# Install conda using miniconda
We will be using python and tensorflow for training. For this we need to create an environment we can use across nodes. We will be using miniconda to create a python virtual environment for our experiments.

## Training using High Performance Computing and Tensorflow
1. Download Miniconda from https://repo.anaconda.com/miniconda/Miniconda3-latest-Linux-x86_64.sh
2. Install conda using miniconda script we downloaded
3. Make sure you can use the python from the conda environment
4. Create a virtual environment 
5. Update environment variables
6. Folder structure and files we will be using
7. Update configuration for training
8. Update batch_job file.
9. Submit Job 
10. Check progress
11. Test saved model

## Use cloud computing for inferencing
1. Push trained model to AWS environment using boto3 (Share credentials before this step)
2. Access Setup environments in sagemaker
3. Load model in sagemaker
4. deploy model
5. test deployed model
6. Deploy API endpoint to interact with model
7. Interact with API endpoint to get inferences from the model

## Download Miniconda from https://repo.anaconda.com/miniconda/Miniconda3-latest-Linux-x86_64.sh

In [9]:
! wget https://repo.anaconda.com/miniconda/Miniconda3-latest-Linux-x86_64.sh

--2022-06-03 21:10:41--  https://repo.anaconda.com/miniconda/Miniconda3-latest-Linux-x86_64.sh
Resolving repo.anaconda.com (repo.anaconda.com)... 104.16.131.3, 104.16.130.3, 2606:4700::6810:8203, ...
Connecting to repo.anaconda.com (repo.anaconda.com)|104.16.131.3|:443... connected.
HTTP request sent, awaiting response... 200 OK
Length: 76607678 (73M) [application/x-sh]
Saving to: ‘Miniconda3-latest-Linux-x86_64.sh’
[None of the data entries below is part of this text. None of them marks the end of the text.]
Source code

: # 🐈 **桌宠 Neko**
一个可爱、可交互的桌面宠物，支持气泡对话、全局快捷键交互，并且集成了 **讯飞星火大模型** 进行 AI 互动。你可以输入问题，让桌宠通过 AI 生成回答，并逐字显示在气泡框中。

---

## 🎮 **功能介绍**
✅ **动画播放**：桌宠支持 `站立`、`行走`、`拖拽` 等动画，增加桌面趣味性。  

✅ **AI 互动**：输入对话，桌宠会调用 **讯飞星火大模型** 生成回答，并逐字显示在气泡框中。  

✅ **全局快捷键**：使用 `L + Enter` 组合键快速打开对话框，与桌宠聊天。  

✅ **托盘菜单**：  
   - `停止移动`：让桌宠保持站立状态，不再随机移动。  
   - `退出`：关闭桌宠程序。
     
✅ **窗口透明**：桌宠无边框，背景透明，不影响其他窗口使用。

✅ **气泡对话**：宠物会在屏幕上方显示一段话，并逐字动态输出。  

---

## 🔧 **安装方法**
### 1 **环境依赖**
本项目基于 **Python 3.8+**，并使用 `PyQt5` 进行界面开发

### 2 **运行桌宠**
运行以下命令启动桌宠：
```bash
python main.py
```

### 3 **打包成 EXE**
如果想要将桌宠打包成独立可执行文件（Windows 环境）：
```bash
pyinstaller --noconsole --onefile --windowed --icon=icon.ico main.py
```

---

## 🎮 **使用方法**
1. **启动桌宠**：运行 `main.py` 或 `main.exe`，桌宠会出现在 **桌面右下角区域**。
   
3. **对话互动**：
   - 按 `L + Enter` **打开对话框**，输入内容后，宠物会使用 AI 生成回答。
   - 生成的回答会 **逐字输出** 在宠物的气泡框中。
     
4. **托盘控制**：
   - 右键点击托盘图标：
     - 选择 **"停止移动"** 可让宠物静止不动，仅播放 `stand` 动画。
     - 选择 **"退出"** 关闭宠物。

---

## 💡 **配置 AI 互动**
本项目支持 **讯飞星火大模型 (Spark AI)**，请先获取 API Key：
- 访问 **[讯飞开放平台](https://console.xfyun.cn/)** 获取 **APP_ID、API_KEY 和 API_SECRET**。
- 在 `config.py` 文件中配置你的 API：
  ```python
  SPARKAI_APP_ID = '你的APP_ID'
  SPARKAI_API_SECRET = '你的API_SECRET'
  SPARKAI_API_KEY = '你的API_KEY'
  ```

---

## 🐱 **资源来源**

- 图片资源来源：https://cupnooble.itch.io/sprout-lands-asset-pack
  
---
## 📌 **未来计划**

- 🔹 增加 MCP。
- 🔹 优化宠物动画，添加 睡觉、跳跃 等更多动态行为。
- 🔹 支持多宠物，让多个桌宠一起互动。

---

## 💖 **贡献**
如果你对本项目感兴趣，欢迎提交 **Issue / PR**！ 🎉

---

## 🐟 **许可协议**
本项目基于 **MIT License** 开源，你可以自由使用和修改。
2022-06-03 21:10:42 (153 MB/s) - ‘Miniconda3-latest-Linux-x86_64.sh’ saved [76607678/76607678]



## Install conda using the downloaded miniconda shell script

In [10]:
!./Miniconda3-latest-Linux-x86_64.sh

Anaconda3-2019.03-Linux-x86_64.sh  shared
Miniconda3-latest-Linux-x86_64.sh  Untitled.ipynb


### Check if the installation updated your bashrc to auto use python from conda

In [11]:
!cat ~/.bashrc

# ******************************************************************************
# bash environment file in $HOME
# Please see:
# http://www.fz-juelich.de/ias/jsc/EN/Expertise/Datamanagement/OnlineStorage/JUST/FAQ/just-FAQ_node.html
# for more information and possible modifications to this file
# ******************************************************************************

# Source global definitions: Copied from CentOS 7 /etc/skel/.bashrc
if [ -f /etc/bashrc ]; then
        . /etc/bashrc
fi

#
# >>> conda initialize >>>
# !! Contents within this block are managed by 'conda init' !!
__conda_setup="$('/p/project/training2206/anaconda3/bin/conda' 'shell.bash' 'hook' 2> /dev/null)"
if [ $? -eq 0 ]; then
    eval "$__conda_setup"
else
    if [ -f "/p/project/training2206/anaconda3/etc/profile.d/conda.sh" ]; then
        . "/p/project/training2206/anaconda3/etc/profile.d/conda.sh"
    else
        export PATH="/p/project/training2206/anaconda3/bin:$PATH"
    fi
fi
unset __conda_setup
# <<

## Folder Structure

All of the project related files are located at `/p/project/training2206/<user>/`. (Replace user with the identifier provided for you)

Change directory to the aforementioned directory.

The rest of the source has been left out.